● WHAT IS NEEDED
Apart from the images, reproduce all of the data word for word.

● PROVIDED ENTRIES
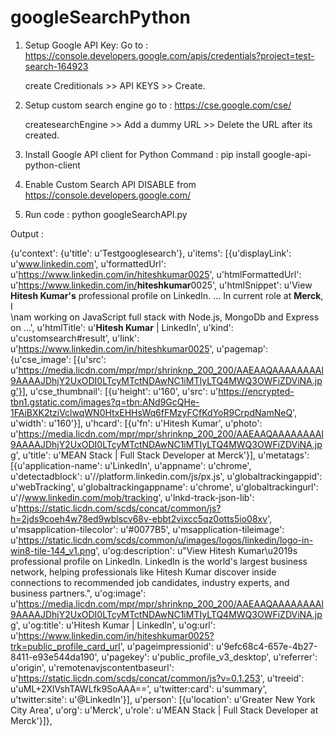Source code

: # googleSearchPython

1. Setup Google API Key: 
   Go to : https://console.developers.google.com/apis/credentials?project=test-search-164923
   
   create Creditionals >> API KEYS >> Create.
   
2. Setup custom search engine
   go to : https://cse.google.com/cse/
   
   createsearchEngine >> Add a dummy URL >> Delete the URL after its created.
   
   
3. Install Google API client for Python
   Command : pip install google-api-python-client
   
   
4. Enable Custom Search API DISABLE from https://console.developers.google.com/


5. Run code : python googleSearchAPI.py

Output :

{u'context': {u'title': u'Testgooglesearch'},
 u'items': [{u'displayLink': u'www.linkedin.com',
             u'formattedUrl': u'https://www.linkedin.com/in/hiteshkumar0025',
             u'htmlFormattedUrl': u'https://www.linkedin.com/in/<b>hiteshkumar</b>0025',
             u'htmlSnippet': u'View <b>Hitesh Kumar&#39;s</b> professional profile on LinkedIn. ... In current role at <b>Merck</b>, I <br>\nam working on JavaScript full stack with Node.js, MongoDb and Express on&nbsp;...',
             u'htmlTitle': u'<b>Hitesh Kumar</b> | LinkedIn',
             u'kind': u'customsearch#result',
             u'link': u'https://www.linkedin.com/in/hiteshkumar0025',
             u'pagemap': {u'cse_image': [{u'src': u'https://media.licdn.com/mpr/mpr/shrinknp_200_200/AAEAAQAAAAAAAAl9AAAAJDhjY2UxODI0LTcyMTctNDAwNC1iMTIyLTQ4MWQ3OWFiZDViNA.jpg'}],
                          u'cse_thumbnail': [{u'height': u'160',
                                              u'src': u'https://encrypted-tbn1.gstatic.com/images?q=tbn:ANd9GcQHe-1FAiBXK2tziVclwqWN0HtxEHHsWq6fFMzyFCfKdYoR9CrpdNamNeQ',
                                              u'width': u'160'}],
                          u'hcard': [{u'fn': u'Hitesh Kumar',
                                      u'photo': u'https://media.licdn.com/mpr/mpr/shrinknp_200_200/AAEAAQAAAAAAAAl9AAAAJDhjY2UxODI0LTcyMTctNDAwNC1iMTIyLTQ4MWQ3OWFiZDViNA.jpg',
                                      u'title': u'MEAN Stack | Full Stack Developer at Merck'}],
                          u'metatags': [{u'application-name': u'LinkedIn',
                                         u'appname': u'chrome',
                                         u'detectadblock': u'//platform.linkedin.com/js/px.js',
                                         u'globaltrackingappid': u'webTracking',
                                         u'globaltrackingappname': u'chrome',
                                         u'globaltrackingurl': u'//www.linkedin.com/mob/tracking',
                                         u'lnkd-track-json-lib': u'https://static.licdn.com/scds/concat/common/js?h=2jds9coeh4w78ed9wblscv68v-ebbt2vixcc5qz0otts5io08xv',
                                         u'msapplication-tilecolor': u'#0077B5',
                                         u'msapplication-tileimage': u'https://static.licdn.com/scds/common/u/images/logos/linkedin/logo-in-win8-tile-144_v1.png',
                                         u'og:description': u"View Hitesh Kumar\u2019s professional profile on LinkedIn. LinkedIn is the world's largest business network, helping professionals like Hitesh Kumar discover inside connections to recommended job candidates, industry experts, and business partners.",
                                         u'og:image': u'https://media.licdn.com/mpr/mpr/shrinknp_200_200/AAEAAQAAAAAAAAl9AAAAJDhjY2UxODI0LTcyMTctNDAwNC1iMTIyLTQ4MWQ3OWFiZDViNA.jpg',
                                         u'og:title': u'Hitesh Kumar | LinkedIn',
                                         u'og:url': u'https://www.linkedin.com/in/hiteshkumar0025?trk=public_profile_card_url',
                                         u'pageimpressionid': u'9efc68c4-657e-4b27-8411-e93e544da190',
                                         u'pagekey': u'public_profile_v3_desktop',
                                         u'referrer': u'origin',
                                         u'remotenavjscontentbaseurl': u'https://static.licdn.com/scds/concat/common/js?v=0.1.253',
                                         u'treeid': u'uML+2XlVshTAWLfk9SoAAA==',
                                         u'twitter:card': u'summary',
                                         u'twitter:site': u'@LinkedIn'}],
                          u'person': [{u'location': u'Greater New York City Area',
                                       u'org': u'Merck',
                                       u'role': u'MEAN Stack | Full Stack Developer at Merck'}]},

● SOLUTION TO THE EXERCISE
Source code

: # googleSearchPython

1. Setup Google API Key: 
   Go to : https://console.developers.google.com/apis/credentials?project=test-search-164923
   
   create Creditionals >> API KEYS >> Create.
   
2. Setup custom search engine
   go to : https://cse.google.com/cse/
   
   createsearchEngine >> Add a dummy URL >> Delete the URL after its created.
   
   
3. Install Google API client for Python
   Command : pip install google-api-python-client
   
   
4. Enable Custom Search API DISABLE from https://console.developers.google.com/


5. Run code : python googleSearchAPI.py

Output :

{u'context': {u'title': u'Testgooglesearch'},
 u'items': [{u'displayLink': u'www.linkedin.com',
             u'formattedUrl': u'https://www.linkedin.com/in/hiteshkumar0025',
             u'htmlFormattedUrl': u'https://www.linkedin.com/in/<b>hiteshkumar</b>0025',
             u'htmlSnippet': u'View <b>Hitesh Kumar&#39;s</b> professional profile on LinkedIn. ... In current role at <b>Merck</b>, I <br>\nam working on JavaScript full stack with Node.js, MongoDb and Express on&nbsp;...',
             u'htmlTitle': u'<b>Hitesh Kumar</b> | LinkedIn',
             u'kind': u'customsearch#result',
             u'link': u'https://www.linkedin.com/in/hiteshkumar0025',
             u'pagemap': {u'cse_image': [{u'src': u'https://media.licdn.com/mpr/mpr/shrinknp_200_200/AAEAAQAAAAAAAAl9AAAAJDhjY2UxODI0LTcyMTctNDAwNC1iMTIyLTQ4MWQ3OWFiZDViNA.jpg'}],
                          u'cse_thumbnail': [{u'height': u'160',
                                              u'src': u'https://encrypted-tbn1.gstatic.com/images?q=tbn:ANd9GcQHe-1FAiBXK2tziVclwqWN0HtxEHHsWq6fFMzyFCfKdYoR9CrpdNamNeQ',
                                              u'width': u'160'}],
                          u'hcard': [{u'fn': u'Hitesh Kumar',
                                      u'photo': u'https://media.licdn.com/mpr/mpr/shrinknp_200_200/AAEAAQAAAAAAAAl9AAAAJDhjY2UxODI0LTcyMTctNDAwNC1iMTIyLTQ4MWQ3OWFiZDViNA.jpg',
                                      u'title': u'MEAN Stack | Full Stack Developer at Merck'}],
                          u'metatags': [{u'application-name': u'LinkedIn',
                                         u'appname': u'chrome',
                                         u'detectadblock': u'//platform.linkedin.com/js/px.js',
                                         u'globaltrackingappid': u'webTracking',
                                         u'globaltrackingappname': u'chrome',
                                         u'globaltrackingurl': u'//www.linkedin.com/mob/tracking',
                                         u'lnkd-track-json-lib': u'https://static.licdn.com/scds/concat/common/js?h=2jds9coeh4w78ed9wblscv68v-ebbt2vixcc5qz0otts5io08xv',
                                         u'msapplication-tilecolor': u'#0077B5',
                                         u'msapplication-tileimage': u'https://static.licdn.com/scds/common/u/images/logos/linkedin/logo-in-win8-tile-144_v1.png',
                                         u'og:description': u"View Hitesh Kumar\u2019s professional profile on LinkedIn. LinkedIn is the world's largest business network, helping professionals like Hitesh Kumar discover inside connections to recommended job candidates, industry experts, and business partners.",
                                         u'og:image': u'https://media.licdn.com/mpr/mpr/shrinknp_200_200/AAEAAQAAAAAAAAl9AAAAJDhjY2UxODI0LTcyMTctNDAwNC1iMTIyLTQ4MWQ3OWFiZDViNA.jpg',
                                         u'og:title': u'Hitesh Kumar | LinkedIn',
                                         u'og:url': u'https://www.linkedin.com/in/hiteshkumar0025?trk=public_profile_card_url',
                                         u'pageimpressionid': u'9efc68c4-657e-4b27-8411-e93e544da190',
                                         u'pagekey': u'public_profile_v3_desktop',
                                         u'referrer': u'origin',
                                         u'remotenavjscontentbaseurl': u'https://static.licdn.com/scds/concat/common/js?v=0.1.253',
                                         u'treeid': u'uML+2XlVshTAWLfk9SoAAA==',
                                         u'twitter:card': u'summary',
                                         u'twitter:site': u'@LinkedIn'}],
                          u'person': [{u'location': u'Greater New York City Area',
                                       u'org': u'Merck',
                                       u'role': u'MEAN Stack | Full Stack Developer at Merck'}]},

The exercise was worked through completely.